“You don’t have a soul. You are a soul. You have a body.”
Wow! Well said, C.S. Lewis!
The existence of the human body is evident, but go beyond the tangible and things get confusing. Childhood is far less puzzling, with its nursery rhymes, Bible stories, wild imaginations, and blind faith. All we had to know is that little girls are made of sugar and spice and everything nice, and little boys, well, all I can remember is puppy dog tails.
An adventuresome spirit of the outdoors, our eight-year-old granddaughter Ally proclaimed, “God planted all the trees on those hills!” A kindred soul to nature…she’s already there.
Aging will gradually complicate things. “Man does not live by bread alone” is a lot said. What defines who you are? Do you live through your egotism? Your ailments? Your religious beliefs? Your passions? Your fantasies? Your sorrows? Your bitterness?

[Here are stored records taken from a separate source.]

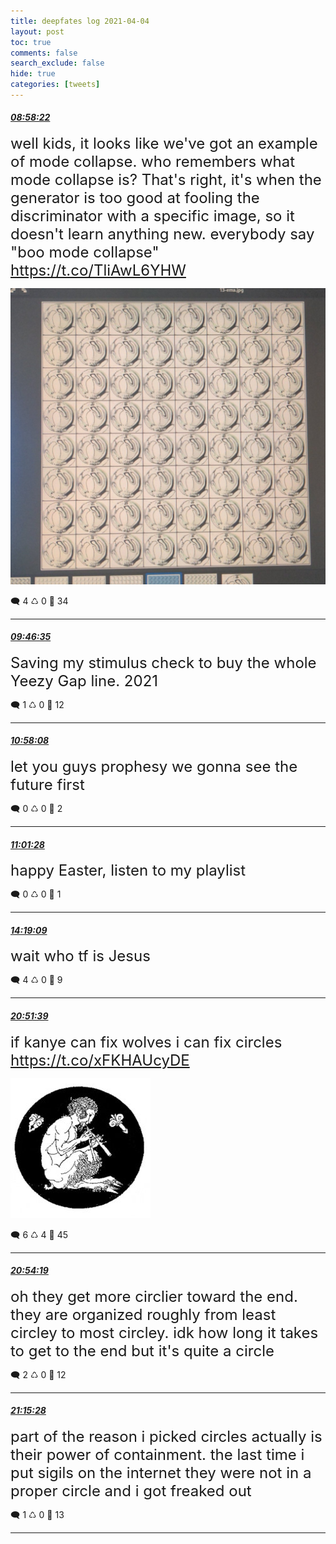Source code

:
 ```yaml
---
title: deepfates log 2021-04-04
layout: post
toc: true
comments: false
search_exclude: false
hide: true
categories: [tweets]
---
```



#### <a href = "https://twitter.com/deepfates/status/1378723625226887173">*08:58:22*</a>

<font size="5">well kids, it looks like we've got an example of mode collapse. who remembers what mode collapse is? That's right, it's when the generator is too good at fooling the discriminator with a specific image, so it doesn't learn anything new.  everybody say "boo mode collapse"  https://t.co/TliAwL6YHW</font>

![image from twitter](/images/from_twitter/EyI11IjWQAU8KaN.jpg)


🗨️ 4 ♺ 0 🤍  34   

---
    
#### <a href = "https://twitter.com/deepfates/status/1378735759092486148">*09:46:35*</a>

<font size="5">Saving my stimulus check to buy the whole Yeezy Gap line. 2021</font>



🗨️ 1 ♺ 0 🤍  12   

---
    
#### <a href = "https://twitter.com/deepfates/status/1378753767131189251">*10:58:08*</a>

<font size="5">let you guys prophesy we gonna see the future first</font>



🗨️ 0 ♺ 0 🤍  2   

---
    
#### <a href = "https://twitter.com/deepfates/status/1378754605119590405">*11:01:28*</a>

<font size="5">happy Easter, listen to my playlist</font>



🗨️ 0 ♺ 0 🤍  1   

---
    
#### <a href = "https://twitter.com/deepfates/status/1378804355575451650">*14:19:09*</a>

<font size="5">wait who tf is Jesus</font>



🗨️ 4 ♺ 0 🤍  9   

---
    
#### <a href = "https://twitter.com/deepfates/status/1378903130067378177">*20:51:39*</a>

<font size="5">if kanye can fix wolves i can fix circles  https://t.co/xFKHAUcyDE</font>

![image from twitter](/images/from_twitter/EyLY_0WWQAcEtXY.jpg)


🗨️ 6 ♺ 4 🤍  45   

---
    
#### <a href = "https://twitter.com/deepfates/status/1378903801944551426">*20:54:19*</a>

<font size="5">oh they get more circlier toward the end. they are organized roughly from least circley to most circley. idk how long it takes to get to the end but it's quite a circle</font>



🗨️ 2 ♺ 0 🤍  12   

---
    
#### <a href = "https://twitter.com/deepfates/status/1378909121185996800">*21:15:28*</a>

<font size="5">part of the reason i picked circles actually is their power of containment. the last time i put sigils on the internet they were not in a proper circle and i got freaked out</font>



🗨️ 1 ♺ 0 🤍  13   

---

Catholic Monk Thomas Merton once observed, “Solitude and silence teach me to love my brothers for what they are, not for what they say.”
I remember back in those traumatic months in 1979, taking care of Mother as she lost her lengthy battle with pancreatic cancer. I was a young wife and mother of three at the time, with little or no insight beyond how to whip up a scrumptious batch of brownies, the virtues of fresh, line-dried bedding, how to get a husband to do what you want him to do without nagging, and believing if I obeyed the Ten Commandments all my prayers would be answered (realizing since that sometimes the answer is “no.”)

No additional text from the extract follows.